Mit dem Begriff Mantelkauf wird der Kauf einer vermögenslosen, regelmäßig nicht mehr betriebenen Körperschaft, die sich nach dem Erwerb mit einem zumeist neuen Unternehmensgegenstand wirtschaftlich betätigt, bezeichnet. Dabei wird der inhaltsleere Mantel der vermögenslosen Körperschaft i.d.R. erworben, um die angesammelten Verluste steuerlich zu nutzen. Weil beim steuerlichen Verlustabzug aber der Grundsatz gelten soll, dass Verluste nicht auf andere Personen übertragbar sind, sondern nur von der Person steuerlich geltend gemacht werden können, die sie erlitten hat (Personenidentität), ist in § 8c KStG geregelt, dass bei einer Kapitalgesellschaft allein schon der Anteilseignerwechsel dazu führt, dass der Verlustabzug bei Anteils- oder Stimmrechtsübertragungen von mehr als 50 % vollständig untergeht (wenn innerhalb von fünf Jahren mittelbar oder unmittelbar mehr als 50 % des gezeichneten Kapitals an einer Körperschaft an einen Erwerber oder an diesem nahestehende Personen übertragen werden). Als Erwerber gilt dabei nach dem Gesetzestext auch „eine Gruppe von Erwerbern mit gleichgerichteten Interessen”.

Zur Frage der Verfassungswidrigkeit dieser Regelung ist i.Ü. beim BVerfG schon seit 2017 unter dem Aktenzeichen 2 BvL 19/17 ein Verfahren anhängig; das FG Hamburg (als Vorinstanz) wertet diese Regelung jedenfalls als verfassungswidrig.

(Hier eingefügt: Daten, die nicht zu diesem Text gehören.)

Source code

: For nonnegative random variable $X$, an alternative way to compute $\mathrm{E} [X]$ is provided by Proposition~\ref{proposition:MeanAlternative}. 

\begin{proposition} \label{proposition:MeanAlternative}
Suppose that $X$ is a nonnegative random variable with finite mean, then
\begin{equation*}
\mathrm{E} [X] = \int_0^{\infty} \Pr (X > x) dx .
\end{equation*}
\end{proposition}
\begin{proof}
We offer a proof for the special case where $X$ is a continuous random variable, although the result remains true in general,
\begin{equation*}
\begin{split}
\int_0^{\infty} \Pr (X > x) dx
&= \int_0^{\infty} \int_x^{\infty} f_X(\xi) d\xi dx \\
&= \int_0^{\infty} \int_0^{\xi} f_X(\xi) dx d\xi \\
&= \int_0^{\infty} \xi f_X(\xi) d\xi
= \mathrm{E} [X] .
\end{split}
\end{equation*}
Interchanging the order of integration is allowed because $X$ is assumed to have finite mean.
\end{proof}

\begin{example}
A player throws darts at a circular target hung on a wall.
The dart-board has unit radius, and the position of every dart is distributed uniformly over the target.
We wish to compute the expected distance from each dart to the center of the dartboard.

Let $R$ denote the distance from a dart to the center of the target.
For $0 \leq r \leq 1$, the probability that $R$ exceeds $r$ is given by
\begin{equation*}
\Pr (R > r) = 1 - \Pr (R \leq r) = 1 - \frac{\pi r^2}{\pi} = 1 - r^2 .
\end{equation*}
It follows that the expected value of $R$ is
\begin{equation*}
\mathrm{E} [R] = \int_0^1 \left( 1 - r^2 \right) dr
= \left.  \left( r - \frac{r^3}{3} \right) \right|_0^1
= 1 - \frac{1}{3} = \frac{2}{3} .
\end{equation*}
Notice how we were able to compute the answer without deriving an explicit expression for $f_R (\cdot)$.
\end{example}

Es ist davon auszugehen, dass (auch) das BVerfG diese Regelung der Übertragung von mehr als 50 % für verfassungswidrig erklären wird, so dass einschlägige Sachverhalte mit Verweis auf das anhängige Verfahren offengehalten werden sollten.

In diesem Kontext ist das – aus verfahrenstechnischen Gründen erst jüngst veröffentlichte – rechtskräftige Urteil des FG Köln vom 17.5.2018 (Aktenzeichen 10 K 2695/15) zu sehen, in dem sich das FG mit der Vorschrift zur Verlustabzugsbeschränkung gem. § 8c KStG befasst und dabei gegen die Auffassung der FinVerw u.a. entschieden hat,

  • dass der unbestimmte Rechtsbegriff der Erwerbergruppe „mit gleichgerichteten Interessen” in § 8c Abs. 1 Satz 3 KStG verfassungskonform einschränkend auszufüllen ist,
  • dass sich nach der Gesetzesbegründung ungeachtet des Trennungsprinzips (Ebene der Kapitalgesellschaft einerseits und des Anteilseigners andererseits) „die wirtschaftliche Identität einer Gesellschaft durch das wirtschaftliche Engagement eines anderen Anteilseigners” ändert und dass dann zuvor erwirtschaftete Verluste für das „neue wirtschaftliche Engagement” des Erwerbers vollständig unberücksichtigt bleiben sollen,
  • dass § 8c Satz 3 KStG mit der Absicht einer Missbrauchsverhinderung auf das „typische Erwerberquartett” abstellt (Verlustmantel-Erwerb z.B. durch vier zu je 25 % beteiligte, einander nicht nahestehende Anteilserwerber, um hierdurch einem schädlichen Beteiligungserwerb zu entgehen und so die Verlustvorträge nutzbar zu machen),
  • dass der Begriff der Erwerbergruppe „mit gleichgerichteten Interessen” dahin zu verstehen ist, dass dieser ein Zusammenwirken der mehreren Erwerber beim Anteilserwerb an der Verlustgesellschaft zum Zwecke der personenübergreifenden Nutzbarmachung von Verlusten erfordert und diese Personen im Anschluss an den Erwerb (durch Stimmbindungsvereinbarungen, Konsortialverträge oder andere verbindliche Abreden) einen beherrschenden einheitlichen Einfluss bei der Verlustgesellschaft ausüben können,
  • dass die danach erforderlichen Abreden spätestens zum Erwerbszeitpunkt im Hinblick auf das spätere gemeinsame Beherrschen der Gesellschaft getroffen worden sein müssen, so dass entgegen der Auffassung der FinVerw die bloße Möglichkeit des Beherrschens nicht ausreicht.

Hinweis:

Da die Entscheidung des BVerfG hinsichtlich der grundsätzlichen verfassungsrechtlichen Zulässigkeit dieser Verlustabzugsbeschränkung noch aussteht, ist die weitere Entwicklung aufmerksam zu beobachten; einschlägige Sachverhalte sollten offen gehalten werden.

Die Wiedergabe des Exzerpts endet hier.